What you are asked to do ->
Please reproduce the data exactly, excluding any pictures it contains.
** Information provided follows **
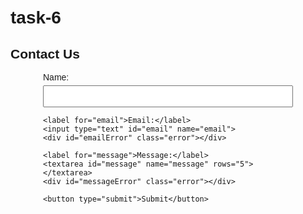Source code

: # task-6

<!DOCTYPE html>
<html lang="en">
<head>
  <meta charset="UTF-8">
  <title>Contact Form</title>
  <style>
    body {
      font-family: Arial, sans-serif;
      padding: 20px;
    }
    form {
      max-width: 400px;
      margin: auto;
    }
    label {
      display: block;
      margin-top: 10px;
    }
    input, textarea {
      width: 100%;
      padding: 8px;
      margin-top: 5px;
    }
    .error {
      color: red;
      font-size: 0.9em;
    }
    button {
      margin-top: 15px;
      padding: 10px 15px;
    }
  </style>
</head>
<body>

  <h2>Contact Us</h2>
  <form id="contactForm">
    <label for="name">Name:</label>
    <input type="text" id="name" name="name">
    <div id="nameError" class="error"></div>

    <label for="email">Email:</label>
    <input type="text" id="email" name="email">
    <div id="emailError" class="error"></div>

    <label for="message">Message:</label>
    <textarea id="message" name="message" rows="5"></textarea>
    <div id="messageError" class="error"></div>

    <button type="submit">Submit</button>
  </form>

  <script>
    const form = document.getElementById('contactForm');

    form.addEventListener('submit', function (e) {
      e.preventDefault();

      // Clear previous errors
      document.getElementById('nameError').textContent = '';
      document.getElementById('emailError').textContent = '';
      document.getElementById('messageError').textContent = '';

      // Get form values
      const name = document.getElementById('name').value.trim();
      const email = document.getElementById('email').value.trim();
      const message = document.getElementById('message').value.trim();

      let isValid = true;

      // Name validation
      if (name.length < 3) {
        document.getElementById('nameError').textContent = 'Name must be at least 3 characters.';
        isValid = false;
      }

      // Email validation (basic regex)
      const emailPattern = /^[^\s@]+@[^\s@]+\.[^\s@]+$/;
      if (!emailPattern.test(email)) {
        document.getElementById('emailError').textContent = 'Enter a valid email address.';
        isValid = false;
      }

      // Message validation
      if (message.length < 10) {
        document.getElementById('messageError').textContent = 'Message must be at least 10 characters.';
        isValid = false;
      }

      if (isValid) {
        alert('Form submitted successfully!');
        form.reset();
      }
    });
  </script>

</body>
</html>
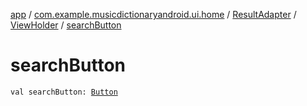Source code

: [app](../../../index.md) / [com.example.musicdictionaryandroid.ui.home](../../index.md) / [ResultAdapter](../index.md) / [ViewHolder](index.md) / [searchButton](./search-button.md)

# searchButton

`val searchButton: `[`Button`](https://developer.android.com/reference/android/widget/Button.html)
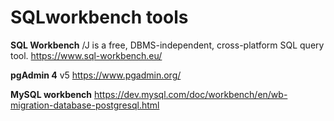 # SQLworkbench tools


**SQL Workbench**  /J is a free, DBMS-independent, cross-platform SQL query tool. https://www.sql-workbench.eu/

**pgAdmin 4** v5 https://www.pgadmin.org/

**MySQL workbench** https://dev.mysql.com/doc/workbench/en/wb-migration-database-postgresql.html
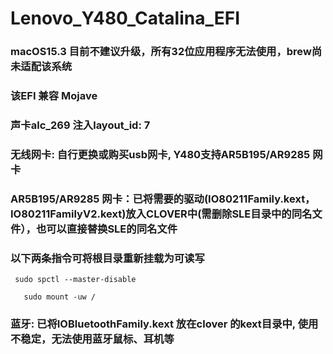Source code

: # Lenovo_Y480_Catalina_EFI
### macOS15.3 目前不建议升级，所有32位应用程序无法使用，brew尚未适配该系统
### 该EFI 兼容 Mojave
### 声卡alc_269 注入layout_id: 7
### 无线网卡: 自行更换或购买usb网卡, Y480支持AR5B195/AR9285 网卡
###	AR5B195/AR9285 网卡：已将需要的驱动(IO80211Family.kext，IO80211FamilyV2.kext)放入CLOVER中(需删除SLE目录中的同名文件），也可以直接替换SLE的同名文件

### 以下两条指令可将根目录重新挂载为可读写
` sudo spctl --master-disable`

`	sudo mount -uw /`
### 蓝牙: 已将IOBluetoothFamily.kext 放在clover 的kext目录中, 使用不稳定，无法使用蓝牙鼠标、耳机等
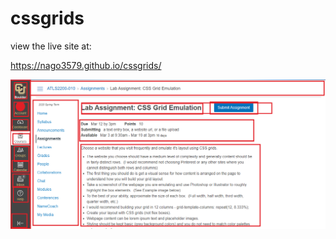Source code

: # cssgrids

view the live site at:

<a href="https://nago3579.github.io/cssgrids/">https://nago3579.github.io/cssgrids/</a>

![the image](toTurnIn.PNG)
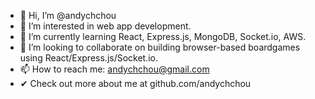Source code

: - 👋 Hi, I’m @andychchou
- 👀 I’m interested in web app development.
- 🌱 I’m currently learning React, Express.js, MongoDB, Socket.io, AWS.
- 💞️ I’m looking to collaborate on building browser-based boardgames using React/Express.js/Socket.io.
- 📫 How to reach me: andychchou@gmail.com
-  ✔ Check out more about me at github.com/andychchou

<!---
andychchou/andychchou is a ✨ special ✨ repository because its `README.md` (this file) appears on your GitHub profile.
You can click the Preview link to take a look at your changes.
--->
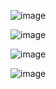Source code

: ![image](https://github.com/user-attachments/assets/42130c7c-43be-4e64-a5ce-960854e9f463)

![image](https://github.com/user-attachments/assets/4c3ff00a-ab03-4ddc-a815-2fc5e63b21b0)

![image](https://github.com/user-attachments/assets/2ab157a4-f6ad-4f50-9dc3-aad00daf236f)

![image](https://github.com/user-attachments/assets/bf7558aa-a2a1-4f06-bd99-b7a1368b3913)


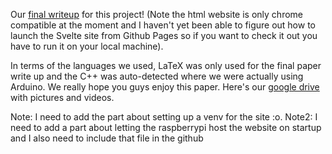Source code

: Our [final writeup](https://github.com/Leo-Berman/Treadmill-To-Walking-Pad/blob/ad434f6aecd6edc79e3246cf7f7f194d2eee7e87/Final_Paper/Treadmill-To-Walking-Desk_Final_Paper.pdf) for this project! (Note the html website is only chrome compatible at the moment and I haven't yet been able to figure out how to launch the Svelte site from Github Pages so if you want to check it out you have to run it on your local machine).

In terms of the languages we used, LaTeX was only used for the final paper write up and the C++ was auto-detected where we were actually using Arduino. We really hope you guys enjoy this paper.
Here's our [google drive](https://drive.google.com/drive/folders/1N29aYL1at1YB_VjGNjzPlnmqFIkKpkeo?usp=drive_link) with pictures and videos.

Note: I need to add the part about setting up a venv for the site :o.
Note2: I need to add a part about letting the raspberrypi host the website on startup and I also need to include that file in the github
** End of Information provided **
Solution for this problem ->
Source code

: # task-6

<!DOCTYPE html>
<html lang="en">
<head>
  <meta charset="UTF-8">
  <title>Contact Form</title>
  <style>
    body {
      font-family: Arial, sans-serif;
      padding: 20px;
    }
    form {
      max-width: 400px;
      margin: auto;
    }
    label {
      display: block;
      margin-top: 10px;
    }
    input, textarea {
      width: 100%;
      padding: 8px;
      margin-top: 5px;
    }
    .error {
      color: red;
      font-size: 0.9em;
    }
    button {
      margin-top: 15px;
      padding: 10px 15px;
    }
  </style>
</head>
<body>

  <h2>Contact Us</h2>
  <form id="contactForm">
    <label for="name">Name:</label>
    <input type="text" id="name" name="name">
    <div id="nameError" class="error"></div>

    <label for="email">Email:</label>
    <input type="text" id="email" name="email">
    <div id="emailError" class="error"></div>

    <label for="message">Message:</label>
    <textarea id="message" name="message" rows="5"></textarea>
    <div id="messageError" class="error"></div>

    <button type="submit">Submit</button>
  </form>

  <script>
    const form = document.getElementById('contactForm');

    form.addEventListener('submit', function (e) {
      e.preventDefault();

      // Clear previous errors
      document.getElementById('nameError').textContent = '';
      document.getElementById('emailError').textContent = '';
      document.getElementById('messageError').textContent = '';

      // Get form values
      const name = document.getElementById('name').value.trim();
      const email = document.getElementById('email').value.trim();
      const message = document.getElementById('message').value.trim();

      let isValid = true;

      // Name validation
      if (name.length < 3) {
        document.getElementById('nameError').textContent = 'Name must be at least 3 characters.';
        isValid = false;
      }

      // Email validation (basic regex)
      const emailPattern = /^[^\s@]+@[^\s@]+\.[^\s@]+$/;
      if (!emailPattern.test(email)) {
        document.getElementById('emailError').textContent = 'Enter a valid email address.';
        isValid = false;
      }

      // Message validation
      if (message.length < 10) {
        document.getElementById('messageError').textContent = 'Message must be at least 10 characters.';
        isValid = false;
      }

      if (isValid) {
        alert('Form submitted successfully!');
        form.reset();
      }
    });
  </script>

</body>
</html>
Source code

: [app](../../../index.md) / [com.example.musicdictionaryandroid.ui.home](../../index.md) / [ResultAdapter](../index.md) / [ViewHolder](index.md) / [searchButton](./search-button.md)

# searchButton

`val searchButton: `[`Button`](https://developer.android.com/reference/android/widget/Button.html)
 # SQLworkbench tools


**SQL Workbench**  /J is a free, DBMS-independent, cross-platform SQL query tool. https://www.sql-workbench.eu/

**pgAdmin 4** v5 https://www.pgadmin.org/

**MySQL workbench** https://dev.mysql.com/doc/workbench/en/wb-migration-database-postgresql.html
Source code

: # Lenovo_Y480_Catalina_EFI
### macOS15.3 目前不建议升级，所有32位应用程序无法使用，brew尚未适配该系统
### 该EFI 兼容 Mojave
### 声卡alc_269 注入layout_id: 7
### 无线网卡: 自行更换或购买usb网卡, Y480支持AR5B195/AR9285 网卡
###	AR5B195/AR9285 网卡：已将需要的驱动(IO80211Family.kext，IO80211FamilyV2.kext)放入CLOVER中(需删除SLE目录中的同名文件），也可以直接替换SLE的同名文件

### 以下两条指令可将根目录重新挂载为可读写
` sudo spctl --master-disable`

`	sudo mount -uw /`
### 蓝牙: 已将IOBluetoothFamily.kext 放在clover 的kext目录中, 使用不稳定，无法使用蓝牙鼠标、耳机等
Source code

: # cssgrids

view the live site at:

<a href="https://nago3579.github.io/cssgrids/">https://nago3579.github.io/cssgrids/</a>

![the image](toTurnIn.PNG)
Source code

: - 👋 Hi, I’m @andychchou
- 👀 I’m interested in web app development.
- 🌱 I’m currently learning React, Express.js, MongoDB, Socket.io, AWS.
- 💞️ I’m looking to collaborate on building browser-based boardgames using React/Express.js/Socket.io.
- 📫 How to reach me: andychchou@gmail.com
-  ✔ Check out more about me at github.com/andychchou

<!---
andychchou/andychchou is a ✨ special ✨ repository because its `README.md` (this file) appears on your GitHub profile.
You can click the Preview link to take a look at your changes.
--->
Source code

: ![image](https://github.com/user-attachments/assets/42130c7c-43be-4e64-a5ce-960854e9f463)

![image](https://github.com/user-attachments/assets/4c3ff00a-ab03-4ddc-a815-2fc5e63b21b0)

![image](https://github.com/user-attachments/assets/2ab157a4-f6ad-4f50-9dc3-aad00daf236f)

![image](https://github.com/user-attachments/assets/bf7558aa-a2a1-4f06-bd99-b7a1368b3913)


Source code

: Our [final writeup](https://github.com/Leo-Berman/Treadmill-To-Walking-Pad/blob/ad434f6aecd6edc79e3246cf7f7f194d2eee7e87/Final_Paper/Treadmill-To-Walking-Desk_Final_Paper.pdf) for this project! (Note the html website is only chrome compatible at the moment and I haven't yet been able to figure out how to launch the Svelte site from Github Pages so if you want to check it out you have to run it on your local machine).

In terms of the languages we used, LaTeX was only used for the final paper write up and the C++ was auto-detected where we were actually using Arduino. We really hope you guys enjoy this paper.
Here's our [google drive](https://drive.google.com/drive/folders/1N29aYL1at1YB_VjGNjzPlnmqFIkKpkeo?usp=drive_link) with pictures and videos.

Note: I need to add the part about setting up a venv for the site :o.
Note2: I need to add a part about letting the raspberrypi host the website on startup and I also need to include that file in the github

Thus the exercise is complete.